3) The legal theory behind the registration was that of "Sweat of the
brow", which held that the mere collecting of data was sufficient to
permit granting of a compilation copyright. (Franklin 84-85).
4) The landmark case on the scope of compilation copyright in "mere facts"
is Feist Publications, Inc. v. Rural Telephone Service Co., 499 U.S. 340
(1991). In this case, the Supreme Court held that "[...]copyright in a
factual compilation is thin. Notwithstanding a valid copyright, a subsequent
compiler remains free to use the facts contained in another's publication to
aid in preparing a competing work, so long as the competing work does not
feature the same selection and arrangement." (Feist, supra). Indeed,
"[t]his result is neither unfair nor unfortunate. It is the means by which
copyright advances the progress of science and art." (Feist, supra)

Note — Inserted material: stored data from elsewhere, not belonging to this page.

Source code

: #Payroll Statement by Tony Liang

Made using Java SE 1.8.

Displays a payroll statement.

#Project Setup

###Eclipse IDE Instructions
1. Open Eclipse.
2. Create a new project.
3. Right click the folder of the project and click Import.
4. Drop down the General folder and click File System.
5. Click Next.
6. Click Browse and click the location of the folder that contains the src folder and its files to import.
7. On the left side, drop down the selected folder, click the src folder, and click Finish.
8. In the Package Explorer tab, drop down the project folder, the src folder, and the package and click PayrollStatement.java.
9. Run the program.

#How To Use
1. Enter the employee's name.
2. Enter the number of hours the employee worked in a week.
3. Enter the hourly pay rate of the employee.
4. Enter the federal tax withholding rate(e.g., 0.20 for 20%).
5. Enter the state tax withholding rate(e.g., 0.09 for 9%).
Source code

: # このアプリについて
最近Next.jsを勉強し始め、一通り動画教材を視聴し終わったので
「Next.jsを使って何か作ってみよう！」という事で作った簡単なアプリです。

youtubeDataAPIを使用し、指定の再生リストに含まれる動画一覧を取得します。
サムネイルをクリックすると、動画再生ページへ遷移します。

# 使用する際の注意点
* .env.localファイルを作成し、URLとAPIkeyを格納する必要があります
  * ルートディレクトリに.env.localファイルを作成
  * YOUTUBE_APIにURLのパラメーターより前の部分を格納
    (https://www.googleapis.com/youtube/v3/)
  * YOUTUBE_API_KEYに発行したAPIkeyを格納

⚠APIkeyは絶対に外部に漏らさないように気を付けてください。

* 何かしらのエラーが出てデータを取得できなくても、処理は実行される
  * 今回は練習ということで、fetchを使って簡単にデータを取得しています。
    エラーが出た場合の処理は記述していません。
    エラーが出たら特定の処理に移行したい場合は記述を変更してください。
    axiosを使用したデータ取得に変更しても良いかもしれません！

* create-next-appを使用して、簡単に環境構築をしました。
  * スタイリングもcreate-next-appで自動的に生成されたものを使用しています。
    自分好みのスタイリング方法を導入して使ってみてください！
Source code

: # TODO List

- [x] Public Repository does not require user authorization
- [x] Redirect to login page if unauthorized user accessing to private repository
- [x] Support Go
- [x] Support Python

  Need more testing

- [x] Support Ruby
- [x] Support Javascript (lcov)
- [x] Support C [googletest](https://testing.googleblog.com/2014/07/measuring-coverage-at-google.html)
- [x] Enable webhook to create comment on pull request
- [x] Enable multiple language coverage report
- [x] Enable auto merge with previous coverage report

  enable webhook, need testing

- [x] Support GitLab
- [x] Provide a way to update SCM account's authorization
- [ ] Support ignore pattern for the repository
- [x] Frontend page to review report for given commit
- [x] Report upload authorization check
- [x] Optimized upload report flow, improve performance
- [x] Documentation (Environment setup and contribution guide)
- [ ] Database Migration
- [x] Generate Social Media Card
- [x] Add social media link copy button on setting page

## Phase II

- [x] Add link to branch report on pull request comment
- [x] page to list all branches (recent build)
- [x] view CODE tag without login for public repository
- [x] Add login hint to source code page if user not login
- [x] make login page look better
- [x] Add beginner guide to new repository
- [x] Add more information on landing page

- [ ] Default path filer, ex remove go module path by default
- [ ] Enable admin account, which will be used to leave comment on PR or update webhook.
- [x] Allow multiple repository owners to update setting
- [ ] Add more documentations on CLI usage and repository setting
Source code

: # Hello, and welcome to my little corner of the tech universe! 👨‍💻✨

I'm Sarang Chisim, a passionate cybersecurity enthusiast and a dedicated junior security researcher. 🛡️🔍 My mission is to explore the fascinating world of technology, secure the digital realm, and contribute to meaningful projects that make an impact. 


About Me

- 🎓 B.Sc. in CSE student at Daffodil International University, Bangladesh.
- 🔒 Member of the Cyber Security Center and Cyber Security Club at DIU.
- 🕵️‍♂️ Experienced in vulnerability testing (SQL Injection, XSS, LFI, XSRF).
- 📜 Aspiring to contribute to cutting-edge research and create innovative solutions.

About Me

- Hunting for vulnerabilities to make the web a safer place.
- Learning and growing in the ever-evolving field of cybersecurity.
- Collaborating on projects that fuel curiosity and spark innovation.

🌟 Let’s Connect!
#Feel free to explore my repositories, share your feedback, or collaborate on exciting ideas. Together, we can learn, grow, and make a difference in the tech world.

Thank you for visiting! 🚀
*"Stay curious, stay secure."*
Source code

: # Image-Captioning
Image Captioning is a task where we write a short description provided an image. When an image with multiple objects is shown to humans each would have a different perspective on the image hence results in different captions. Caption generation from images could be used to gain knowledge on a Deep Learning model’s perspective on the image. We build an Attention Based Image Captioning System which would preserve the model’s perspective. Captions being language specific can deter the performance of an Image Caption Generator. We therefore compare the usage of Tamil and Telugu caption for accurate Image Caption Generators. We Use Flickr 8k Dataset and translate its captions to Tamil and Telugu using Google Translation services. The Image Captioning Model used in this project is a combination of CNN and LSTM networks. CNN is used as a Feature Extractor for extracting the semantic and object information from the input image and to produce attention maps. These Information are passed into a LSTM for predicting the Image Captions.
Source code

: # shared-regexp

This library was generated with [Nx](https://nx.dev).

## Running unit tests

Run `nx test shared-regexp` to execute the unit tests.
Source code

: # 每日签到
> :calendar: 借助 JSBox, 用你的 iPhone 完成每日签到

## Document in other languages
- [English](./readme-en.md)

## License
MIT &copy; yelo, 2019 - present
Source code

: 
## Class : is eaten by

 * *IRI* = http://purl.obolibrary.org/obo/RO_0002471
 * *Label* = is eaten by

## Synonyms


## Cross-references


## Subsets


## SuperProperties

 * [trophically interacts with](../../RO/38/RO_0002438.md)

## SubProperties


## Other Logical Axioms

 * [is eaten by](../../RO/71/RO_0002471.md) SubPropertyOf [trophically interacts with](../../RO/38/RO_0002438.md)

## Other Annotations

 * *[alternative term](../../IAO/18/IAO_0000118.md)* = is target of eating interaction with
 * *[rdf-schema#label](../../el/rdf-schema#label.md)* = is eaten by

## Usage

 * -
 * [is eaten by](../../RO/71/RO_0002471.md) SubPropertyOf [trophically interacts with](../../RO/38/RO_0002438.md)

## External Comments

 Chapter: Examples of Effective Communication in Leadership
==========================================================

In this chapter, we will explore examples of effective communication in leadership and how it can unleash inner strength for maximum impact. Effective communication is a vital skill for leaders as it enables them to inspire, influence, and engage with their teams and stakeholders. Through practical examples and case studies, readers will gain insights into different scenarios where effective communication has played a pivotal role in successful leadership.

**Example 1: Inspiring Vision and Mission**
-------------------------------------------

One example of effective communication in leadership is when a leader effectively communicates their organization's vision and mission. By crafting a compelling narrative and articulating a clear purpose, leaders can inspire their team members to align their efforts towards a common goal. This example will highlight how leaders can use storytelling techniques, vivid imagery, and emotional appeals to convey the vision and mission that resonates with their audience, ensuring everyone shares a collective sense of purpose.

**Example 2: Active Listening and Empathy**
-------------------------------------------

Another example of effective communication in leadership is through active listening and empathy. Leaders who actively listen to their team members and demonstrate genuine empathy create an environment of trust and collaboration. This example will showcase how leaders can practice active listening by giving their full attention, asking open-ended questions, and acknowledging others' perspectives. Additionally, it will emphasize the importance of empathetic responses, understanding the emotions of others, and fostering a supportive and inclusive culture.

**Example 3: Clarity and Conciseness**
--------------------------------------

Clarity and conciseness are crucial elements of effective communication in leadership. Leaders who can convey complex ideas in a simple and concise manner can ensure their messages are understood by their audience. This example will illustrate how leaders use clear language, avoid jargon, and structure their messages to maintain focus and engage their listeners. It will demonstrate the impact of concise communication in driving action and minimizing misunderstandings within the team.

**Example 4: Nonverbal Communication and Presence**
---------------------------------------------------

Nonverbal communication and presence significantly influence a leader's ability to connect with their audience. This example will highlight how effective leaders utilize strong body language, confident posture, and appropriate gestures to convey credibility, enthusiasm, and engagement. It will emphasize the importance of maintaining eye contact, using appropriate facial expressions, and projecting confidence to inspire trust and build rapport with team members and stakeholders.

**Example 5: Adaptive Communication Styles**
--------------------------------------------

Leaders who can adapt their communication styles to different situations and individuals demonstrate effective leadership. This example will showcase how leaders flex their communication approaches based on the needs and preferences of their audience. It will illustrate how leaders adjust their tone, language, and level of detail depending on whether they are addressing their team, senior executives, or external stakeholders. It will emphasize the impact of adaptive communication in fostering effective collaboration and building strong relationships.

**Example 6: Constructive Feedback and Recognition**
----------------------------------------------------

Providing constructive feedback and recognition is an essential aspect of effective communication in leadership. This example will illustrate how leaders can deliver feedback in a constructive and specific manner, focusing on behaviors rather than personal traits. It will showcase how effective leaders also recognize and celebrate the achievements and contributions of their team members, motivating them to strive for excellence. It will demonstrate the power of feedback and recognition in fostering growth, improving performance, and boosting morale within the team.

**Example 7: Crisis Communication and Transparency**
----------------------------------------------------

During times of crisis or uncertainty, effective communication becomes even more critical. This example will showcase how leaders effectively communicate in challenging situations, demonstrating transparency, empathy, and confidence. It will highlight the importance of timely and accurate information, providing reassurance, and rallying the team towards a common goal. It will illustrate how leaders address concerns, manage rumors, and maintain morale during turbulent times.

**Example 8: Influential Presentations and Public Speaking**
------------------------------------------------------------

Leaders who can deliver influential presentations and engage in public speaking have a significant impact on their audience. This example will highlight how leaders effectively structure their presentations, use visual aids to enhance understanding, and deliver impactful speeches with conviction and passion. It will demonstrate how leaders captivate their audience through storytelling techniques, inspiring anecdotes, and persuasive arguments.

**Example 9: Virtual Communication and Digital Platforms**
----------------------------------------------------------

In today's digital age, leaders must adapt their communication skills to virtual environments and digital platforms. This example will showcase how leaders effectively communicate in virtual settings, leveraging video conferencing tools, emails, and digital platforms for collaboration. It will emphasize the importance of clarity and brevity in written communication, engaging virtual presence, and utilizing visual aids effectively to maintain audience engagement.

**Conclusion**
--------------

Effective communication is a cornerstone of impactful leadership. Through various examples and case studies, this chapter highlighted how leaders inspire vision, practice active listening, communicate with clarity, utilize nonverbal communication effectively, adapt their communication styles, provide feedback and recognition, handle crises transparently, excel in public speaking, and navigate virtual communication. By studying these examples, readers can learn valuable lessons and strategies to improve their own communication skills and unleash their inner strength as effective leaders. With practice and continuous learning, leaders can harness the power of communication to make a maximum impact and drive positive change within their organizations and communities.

5) Standard arrangements based on alphabetic, numerical, or lexicographic
ordering are public domain. (Feist, supra). Exhaustive enumeration exhibits
insufficient creativity in selection to pass the constitutional requirement
of creativity (Feist, supra).
6) Congress has repeatedly considered creating a sui generis right of
protection; these attempts have not repeatedly failed. The ALA has strongly
opposed these efforts - details of their work can be found online at
http://www.ala.org/ala/washoff/woissues/copyrightb/dbprotection/databaseprotection.cfm
.
7) Assessment Technologies of WI, LLC v. WireData Inc, 350 F.3d 640 (7
Cir. 2003) suggests that under the doctorine of copyright misuse, some
provisions of OCLC's licensing might not survive a public records request.
------------------
Editorial:
OCLC's real asset has never been the data it holds. OCLC has two real
assets are the people; people like Jay Jordan, Lorcan Dempsey, Thom Hickey
and Stuart Weibel; and the daily reminder of the legacy of Fred Kilgour that
it is their duty to uphold.
If you look at the direction that OCLC has been taking under Jay Jordan, it
seems clear that his underlying strategy is based on recruiting top staff,
creating new and innovative services, and bringing them to much wider
audiences; if protecting the database was what mattered, Open WorldCat
could never have happened.
For what is essentially a private Memory Institution that does not yet
have an endowment big enough to guarantee survival for the deep time
horizons such institutions must have, keeping revenue flowing is critical.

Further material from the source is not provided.